Task details: Check each line of the material, and show the ones that include the word "alice".

**** Materials provided

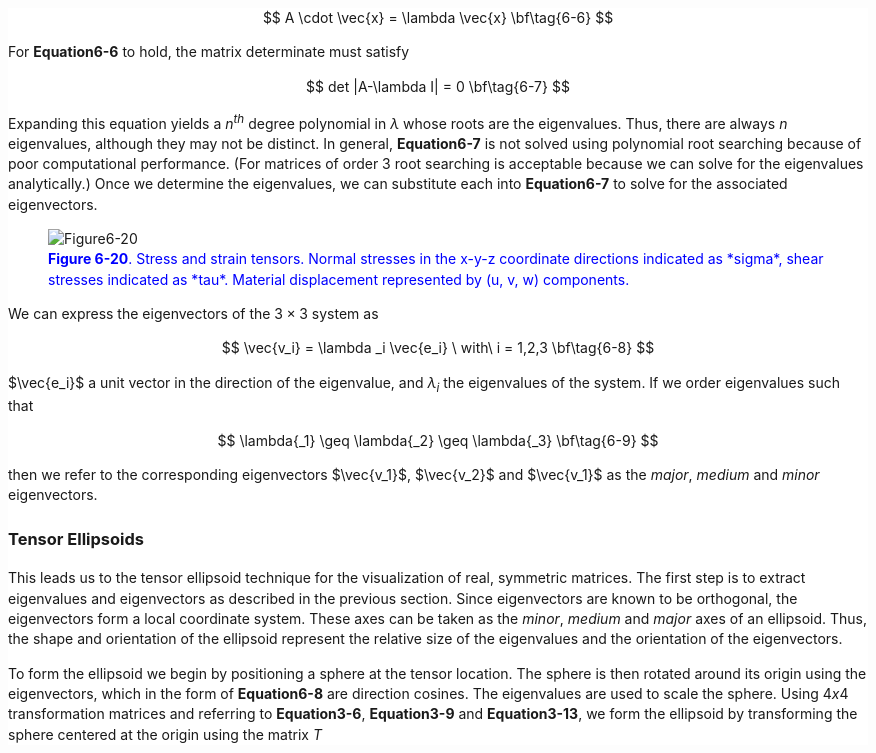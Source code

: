 $$
A \cdot \vec{x} = \lambda \vec{x}
\bf\tag{6-6}
$$

For **Equation6-6** to hold, the matrix determinate must satisfy

$$
det |A-\lambda I| = 0
\bf\tag{6-7}
$$

Expanding this equation yields a $n^{th}$ degree polynomial in $\lambda$ whose roots are the eigenvalues. Thus, there are always $n$ eigenvalues, although they may not be distinct. In general, **Equation6-7** is not solved using polynomial root searching because of poor computational performance. (For matrices of order 3 root searching is acceptable because we can solve for the eigenvalues analytically.) Once we determine the eigenvalues, we can substitute each into **Equation6-7** to solve for the associated eigenvectors.

<figure id="Figure 6-20">
  <img src="https://raw.githubusercontent.com/lorensen/VTKExamples/master/src/VTKBook/Figures/Figure6-20.png?raw=true" width="640" alt="Figure6-20">
  <figcaption style="color:blue"><b>Figure 6-20</b>. Stress and strain tensors. Normal stresses in the x-y-z coordinate directions indicated as *sigma*, shear stresses indicated as *tau*. Material displacement represented by (u, v, w) components.</figcaption>
</figure>

We can express the eigenvectors of the $3 \times 3$ system as

$$
\vec{v_i} = \lambda _i \vec{e_i} \ with\  i = 1,2,3
\bf\tag{6-8}
$$

$\vec{e_i}$ a unit vector in the direction of the eigenvalue, and $\lambda{_i}$ the eigenvalues of the system. If we order eigenvalues such that

$$
\lambda{_1} \geq \lambda{_2} \geq \lambda{_3}
\bf\tag{6-9}
$$

then we refer to the corresponding eigenvectors $\vec{v_1}$, $\vec{v_2}$ and $\vec{v_1}$ as the *major*, *medium* and *minor* eigenvectors.

### Tensor Ellipsoids

This leads us to the tensor ellipsoid technique for the visualization of real, symmetric matrices. The first step is to extract eigenvalues and eigenvectors as described in the previous section. Since eigenvectors are known to be orthogonal, the eigenvectors form a local coordinate system. These axes can be taken as the *minor*, *medium* and *major* axes of an ellipsoid. Thus, the shape and orientation of the ellipsoid represent the relative size of the eigenvalues and the orientation of the eigenvectors.

To form the ellipsoid we begin by positioning a sphere at the tensor location. The sphere is then rotated around its origin using the eigenvectors, which in the form of **Equation6-8** are direction cosines. The eigenvalues are used to scale the sphere. Using $4 x 4$ transformation matrices and referring to **Equation3-6**, **Equation3-9** and **Equation3-13**, we form the ellipsoid by transforming the sphere centered at the origin using the matrix $T$
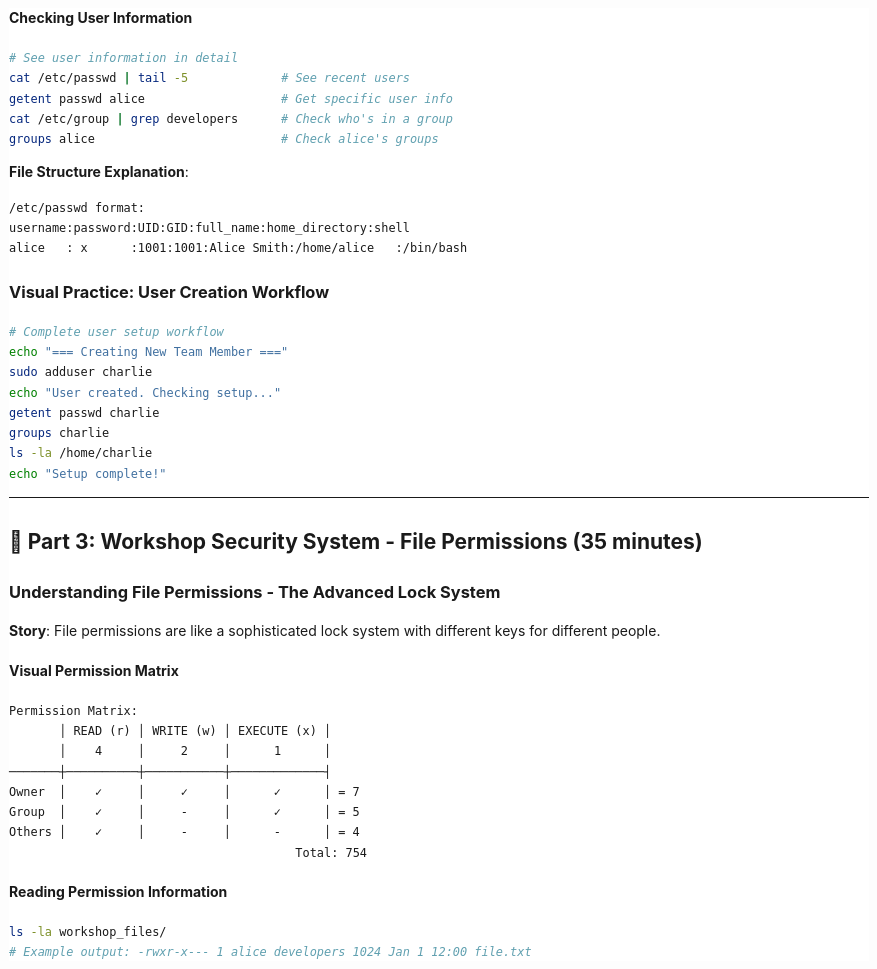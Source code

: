 #### Checking User Information
```bash
# See user information in detail
cat /etc/passwd | tail -5             # See recent users
getent passwd alice                   # Get specific user info
cat /etc/group | grep developers      # Check who's in a group
groups alice                          # Check alice's groups
```

**File Structure Explanation**:
```
/etc/passwd format:
username:password:UID:GID:full_name:home_directory:shell
alice   : x      :1001:1001:Alice Smith:/home/alice   :/bin/bash
```

### Visual Practice: User Creation Workflow
```bash
# Complete user setup workflow
echo "=== Creating New Team Member ==="
sudo adduser charlie
echo "User created. Checking setup..."
getent passwd charlie
groups charlie
ls -la /home/charlie
echo "Setup complete!"
```

---

## 🔐 Part 3: Workshop Security System - File Permissions (35 minutes)

### Understanding File Permissions - The Advanced Lock System

**Story**: File permissions are like a sophisticated lock system with different keys for different people.

#### Visual Permission Matrix
```
Permission Matrix:
       │ READ (r) │ WRITE (w) │ EXECUTE (x) │
       │    4     │     2     │      1      │
───────┼──────────┼───────────┼─────────────┤
Owner  │    ✓     │     ✓     │      ✓      │ = 7
Group  │    ✓     │     -     │      ✓      │ = 5
Others │    ✓     │     -     │      -      │ = 4
                                        Total: 754
```

#### Reading Permission Information
```bash
ls -la workshop_files/
# Example output: -rwxr-x--- 1 alice developers 1024 Jan 1 12:00 file.txt
```
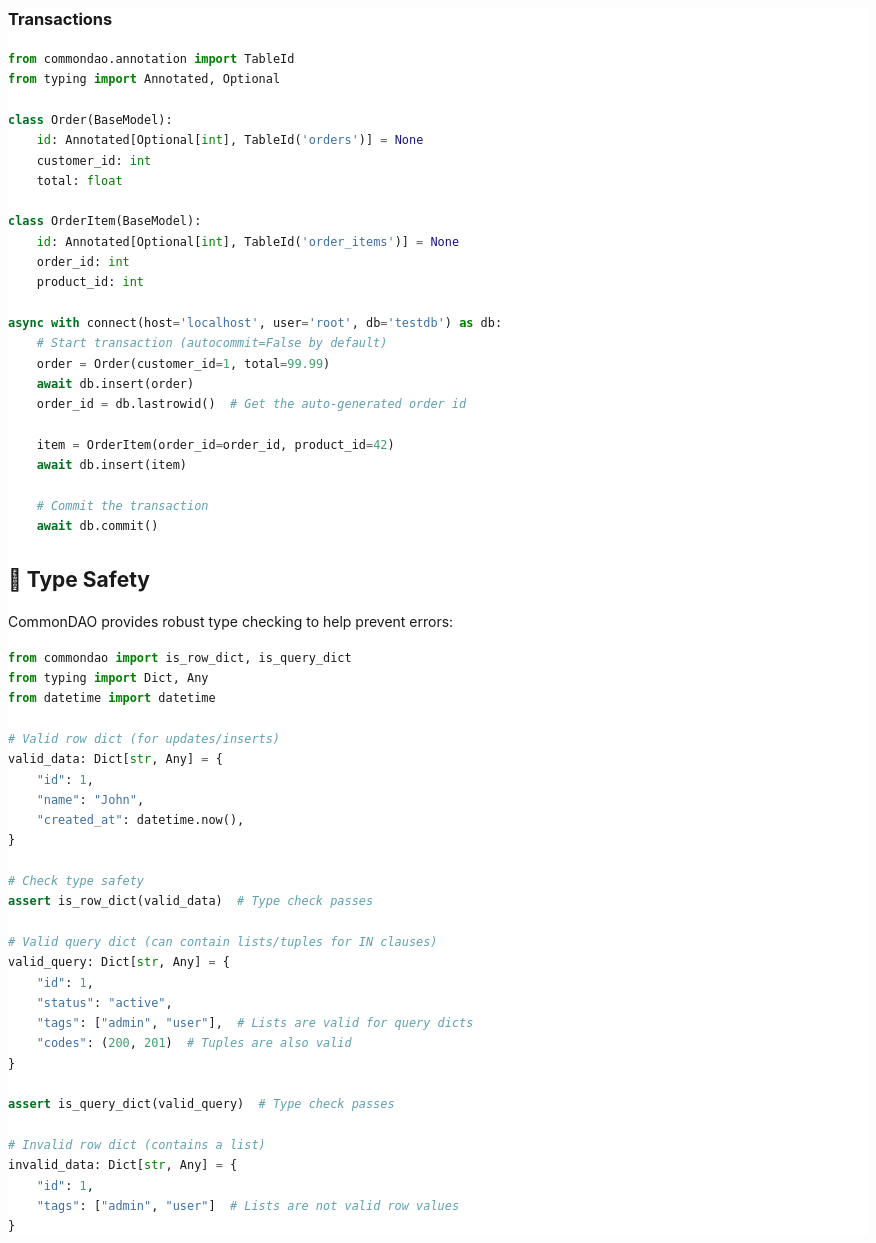 ### Transactions

```python
from commondao.annotation import TableId
from typing import Annotated, Optional

class Order(BaseModel):
    id: Annotated[Optional[int], TableId('orders')] = None
    customer_id: int
    total: float

class OrderItem(BaseModel):
    id: Annotated[Optional[int], TableId('order_items')] = None
    order_id: int
    product_id: int

async with connect(host='localhost', user='root', db='testdb') as db:
    # Start transaction (autocommit=False by default)
    order = Order(customer_id=1, total=99.99)
    await db.insert(order)
    order_id = db.lastrowid()  # Get the auto-generated order id

    item = OrderItem(order_id=order_id, product_id=42)
    await db.insert(item)

    # Commit the transaction
    await db.commit()
```

## 🔐 Type Safety

CommonDAO provides robust type checking to help prevent errors:

```python
from commondao import is_row_dict, is_query_dict
from typing import Dict, Any
from datetime import datetime

# Valid row dict (for updates/inserts)
valid_data: Dict[str, Any] = {
    "id": 1,
    "name": "John",
    "created_at": datetime.now(),
}

# Check type safety
assert is_row_dict(valid_data)  # Type check passes

# Valid query dict (can contain lists/tuples for IN clauses)
valid_query: Dict[str, Any] = {
    "id": 1,
    "status": "active",
    "tags": ["admin", "user"],  # Lists are valid for query dicts
    "codes": (200, 201)  # Tuples are also valid
}

assert is_query_dict(valid_query)  # Type check passes

# Invalid row dict (contains a list)
invalid_data: Dict[str, Any] = {
    "id": 1,
    "tags": ["admin", "user"]  # Lists are not valid row values
}

```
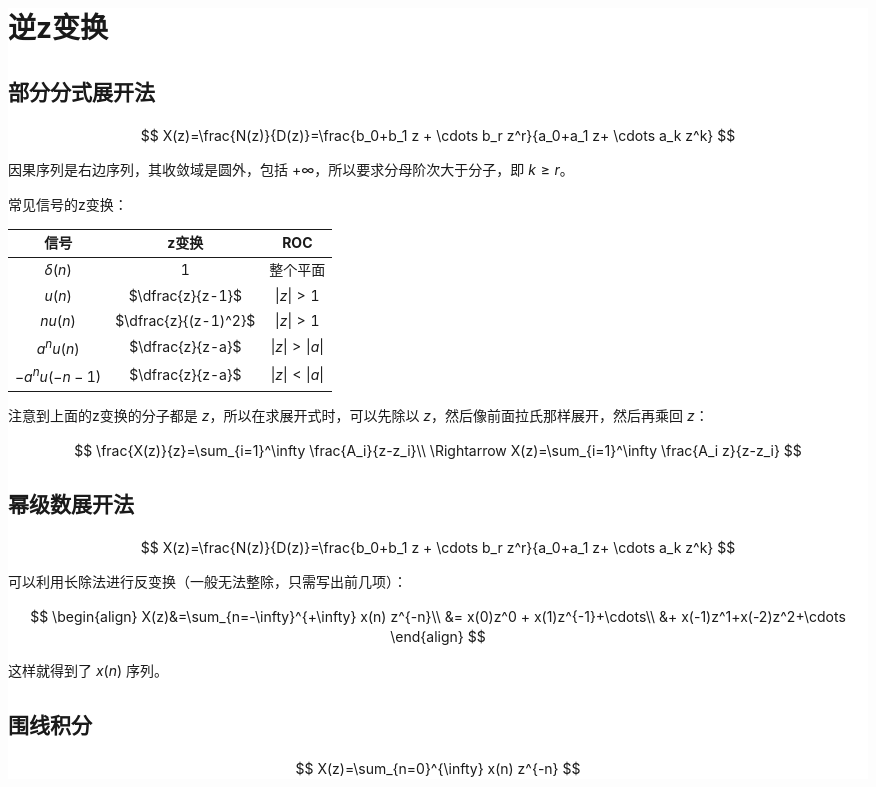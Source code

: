 
# 逆z变换

## 部分分式展开法

$$
X(z)=\frac{N(z)}{D(z)}=\frac{b_0+b_1 z + \cdots b_r z^r}{a_0+a_1 z+ \cdots a_k z^k}
$$

因果序列是右边序列，其收敛域是圆外，包括 $+\infty$，所以要求分母阶次大于分子，即 $k\geq r$。

常见信号的z变换：

|信号|z变换|ROC|
|:---:|:----:|:---:|
|$\delta(n)$|1|整个平面|
|$u(n)$|$\dfrac{z}{z-1}$|$\vert z \vert>1$|
|$nu(n)$|$\dfrac{z}{(z-1)^2}$|$\vert z \vert>1$|
|$a^n u(n)$|$\dfrac{z}{z-a}$|$\vert z \vert>\vert a \vert$|
|$-a^n u(-n-1)$|$\dfrac{z}{z-a}$|$\vert z \vert<\vert a \vert$|

注意到上面的z变换的分子都是 $z$，所以在求展开式时，可以先除以 $z$，然后像前面拉氏那样展开，然后再乘回 $z$：

$$
\frac{X(z)}{z}=\sum_{i=1}^\infty \frac{A_i}{z-z_i}\\
\Rightarrow X(z)=\sum_{i=1}^\infty \frac{A_i z}{z-z_i}
$$

## 幂级数展开法

$$
X(z)=\frac{N(z)}{D(z)}=\frac{b_0+b_1 z + \cdots b_r z^r}{a_0+a_1 z+ \cdots a_k z^k}
$$

可以利用长除法进行反变换（一般无法整除，只需写出前几项）：

$$
\begin{align}
X(z)&=\sum_{n=-\infty}^{+\infty} x(n) z^{-n}\\
&= x(0)z^0 + x(1)z^{-1}+\cdots\\
&+ x(-1)z^1+x(-2)z^2+\cdots
\end{align}
$$

这样就得到了 $x(n)$ 序列。

## 围线积分

$$
X(z)=\sum_{n=0}^{\infty} x(n) z^{-n}
$$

********

Answer space:
getent passwd alice                   # Get specific user info
groups alice                          # Check alice's groups
alice   : x      :1001:1001:Alice Smith:/home/alice   :/bin/bash
# Example output: -rwxr-x--- 1 alice developers 1024 Jan 1 12:00 file.txt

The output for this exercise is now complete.